▸ **Task statement**: Whenever a line of the material contains the string "ensamblador", it should be copied.

▸ **Source records**:
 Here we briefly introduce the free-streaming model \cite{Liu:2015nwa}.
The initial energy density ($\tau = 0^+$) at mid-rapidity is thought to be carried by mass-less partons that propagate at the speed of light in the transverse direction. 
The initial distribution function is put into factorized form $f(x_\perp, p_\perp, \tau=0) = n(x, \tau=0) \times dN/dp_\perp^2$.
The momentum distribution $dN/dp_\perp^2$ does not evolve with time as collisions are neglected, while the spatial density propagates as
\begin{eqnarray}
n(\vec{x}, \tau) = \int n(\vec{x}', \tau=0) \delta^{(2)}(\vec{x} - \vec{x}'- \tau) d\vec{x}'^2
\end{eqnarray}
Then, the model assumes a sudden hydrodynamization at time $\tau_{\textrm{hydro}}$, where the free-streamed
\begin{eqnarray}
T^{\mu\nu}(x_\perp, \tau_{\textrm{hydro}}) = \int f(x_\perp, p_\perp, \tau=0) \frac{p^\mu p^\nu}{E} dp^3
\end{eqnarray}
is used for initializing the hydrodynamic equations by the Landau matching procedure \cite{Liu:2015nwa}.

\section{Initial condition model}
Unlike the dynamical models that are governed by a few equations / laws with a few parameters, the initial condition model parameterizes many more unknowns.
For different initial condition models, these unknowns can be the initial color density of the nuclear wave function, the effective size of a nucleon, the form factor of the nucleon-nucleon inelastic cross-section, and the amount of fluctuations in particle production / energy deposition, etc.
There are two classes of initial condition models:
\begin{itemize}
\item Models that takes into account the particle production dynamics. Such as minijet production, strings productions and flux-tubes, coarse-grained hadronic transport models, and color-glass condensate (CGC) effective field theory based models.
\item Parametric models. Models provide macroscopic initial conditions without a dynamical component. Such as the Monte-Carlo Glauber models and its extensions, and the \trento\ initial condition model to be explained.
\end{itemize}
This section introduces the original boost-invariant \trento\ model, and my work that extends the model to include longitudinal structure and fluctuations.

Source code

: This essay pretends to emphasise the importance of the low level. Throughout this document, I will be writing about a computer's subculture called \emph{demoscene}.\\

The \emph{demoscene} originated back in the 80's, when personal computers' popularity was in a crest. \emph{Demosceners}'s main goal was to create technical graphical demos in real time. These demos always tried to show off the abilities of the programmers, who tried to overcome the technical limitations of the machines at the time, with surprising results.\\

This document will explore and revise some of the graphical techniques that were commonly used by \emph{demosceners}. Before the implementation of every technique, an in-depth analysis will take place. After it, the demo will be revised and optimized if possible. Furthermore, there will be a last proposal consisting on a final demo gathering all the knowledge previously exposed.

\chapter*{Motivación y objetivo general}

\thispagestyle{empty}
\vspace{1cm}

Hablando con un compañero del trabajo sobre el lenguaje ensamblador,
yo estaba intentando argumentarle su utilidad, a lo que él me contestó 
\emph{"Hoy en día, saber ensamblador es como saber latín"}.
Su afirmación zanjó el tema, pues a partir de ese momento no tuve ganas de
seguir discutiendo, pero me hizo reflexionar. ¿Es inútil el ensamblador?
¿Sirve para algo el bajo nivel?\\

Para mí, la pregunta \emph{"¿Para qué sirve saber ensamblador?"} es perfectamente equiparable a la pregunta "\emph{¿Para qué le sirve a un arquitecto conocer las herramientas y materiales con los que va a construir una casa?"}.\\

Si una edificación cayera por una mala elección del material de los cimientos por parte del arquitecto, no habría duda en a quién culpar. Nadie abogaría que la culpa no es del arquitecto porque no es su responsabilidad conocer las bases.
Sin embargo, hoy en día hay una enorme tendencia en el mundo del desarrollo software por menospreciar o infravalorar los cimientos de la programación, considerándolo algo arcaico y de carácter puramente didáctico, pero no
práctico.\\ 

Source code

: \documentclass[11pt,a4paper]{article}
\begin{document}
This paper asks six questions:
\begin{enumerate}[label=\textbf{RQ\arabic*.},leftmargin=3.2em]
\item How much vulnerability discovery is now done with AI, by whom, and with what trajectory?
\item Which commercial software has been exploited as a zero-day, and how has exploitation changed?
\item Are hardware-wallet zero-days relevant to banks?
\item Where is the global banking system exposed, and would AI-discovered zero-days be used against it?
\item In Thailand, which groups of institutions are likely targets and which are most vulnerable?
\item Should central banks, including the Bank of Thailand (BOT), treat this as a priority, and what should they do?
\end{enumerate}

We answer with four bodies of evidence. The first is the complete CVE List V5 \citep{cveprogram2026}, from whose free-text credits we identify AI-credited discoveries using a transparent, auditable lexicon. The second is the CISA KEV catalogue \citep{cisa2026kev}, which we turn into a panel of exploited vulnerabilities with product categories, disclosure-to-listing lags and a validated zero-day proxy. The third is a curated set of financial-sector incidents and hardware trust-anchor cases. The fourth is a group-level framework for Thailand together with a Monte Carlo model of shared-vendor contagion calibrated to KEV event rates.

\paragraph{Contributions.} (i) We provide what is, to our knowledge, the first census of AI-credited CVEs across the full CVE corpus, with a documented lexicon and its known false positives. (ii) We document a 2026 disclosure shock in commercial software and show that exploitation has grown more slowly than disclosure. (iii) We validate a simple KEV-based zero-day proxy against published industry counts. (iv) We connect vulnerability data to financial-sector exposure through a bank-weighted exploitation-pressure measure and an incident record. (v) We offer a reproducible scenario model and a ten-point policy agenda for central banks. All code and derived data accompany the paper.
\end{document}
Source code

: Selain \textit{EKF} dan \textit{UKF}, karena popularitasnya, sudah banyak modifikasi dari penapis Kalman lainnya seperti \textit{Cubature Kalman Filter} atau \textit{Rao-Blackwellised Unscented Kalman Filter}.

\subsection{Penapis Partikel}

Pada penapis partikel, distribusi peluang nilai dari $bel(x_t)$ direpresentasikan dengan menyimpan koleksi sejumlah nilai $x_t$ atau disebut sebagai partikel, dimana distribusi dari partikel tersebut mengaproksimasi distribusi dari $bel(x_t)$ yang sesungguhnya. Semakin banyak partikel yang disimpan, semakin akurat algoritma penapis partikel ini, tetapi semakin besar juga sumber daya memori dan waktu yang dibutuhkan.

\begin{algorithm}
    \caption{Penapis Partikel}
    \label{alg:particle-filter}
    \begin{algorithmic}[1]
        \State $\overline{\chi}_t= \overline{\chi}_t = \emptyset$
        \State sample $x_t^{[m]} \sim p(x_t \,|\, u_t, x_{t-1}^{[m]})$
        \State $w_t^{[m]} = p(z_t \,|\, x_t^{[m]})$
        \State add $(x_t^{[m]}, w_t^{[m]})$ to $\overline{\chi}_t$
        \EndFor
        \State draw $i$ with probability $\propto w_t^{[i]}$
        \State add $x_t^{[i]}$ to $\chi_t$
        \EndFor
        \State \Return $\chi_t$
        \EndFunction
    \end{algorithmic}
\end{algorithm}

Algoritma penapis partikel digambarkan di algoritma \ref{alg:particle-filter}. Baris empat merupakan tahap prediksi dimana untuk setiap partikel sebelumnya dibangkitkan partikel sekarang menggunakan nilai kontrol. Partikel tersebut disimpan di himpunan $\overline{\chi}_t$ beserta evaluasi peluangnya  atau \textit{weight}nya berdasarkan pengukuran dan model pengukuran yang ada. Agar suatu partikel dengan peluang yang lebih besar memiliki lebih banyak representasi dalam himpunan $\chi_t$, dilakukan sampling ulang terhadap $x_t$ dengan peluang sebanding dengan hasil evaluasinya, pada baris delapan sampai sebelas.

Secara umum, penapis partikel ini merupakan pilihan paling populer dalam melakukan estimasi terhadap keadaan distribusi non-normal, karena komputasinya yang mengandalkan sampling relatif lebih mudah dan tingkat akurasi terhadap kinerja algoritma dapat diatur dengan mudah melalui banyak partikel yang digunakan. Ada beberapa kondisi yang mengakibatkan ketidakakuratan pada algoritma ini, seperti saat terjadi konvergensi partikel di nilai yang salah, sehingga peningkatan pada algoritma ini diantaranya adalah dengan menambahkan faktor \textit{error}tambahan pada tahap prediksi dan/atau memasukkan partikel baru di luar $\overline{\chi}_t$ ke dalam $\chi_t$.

▸ **Response below**:
Hablando con un compañero del trabajo sobre el lenguaje ensamblador,
\emph{"Hoy en día, saber ensamblador es como saber latín"}.
seguir discutiendo, pero me hizo reflexionar. ¿Es inútil el ensamblador?
Para mí, la pregunta \emph{"¿Para qué sirve saber ensamblador?"} es perfectamente equiparable a la pregunta "\emph{¿Para qué le sirve a un arquitecto conocer las herramientas y materiales con los que va a construir una casa?"}.\\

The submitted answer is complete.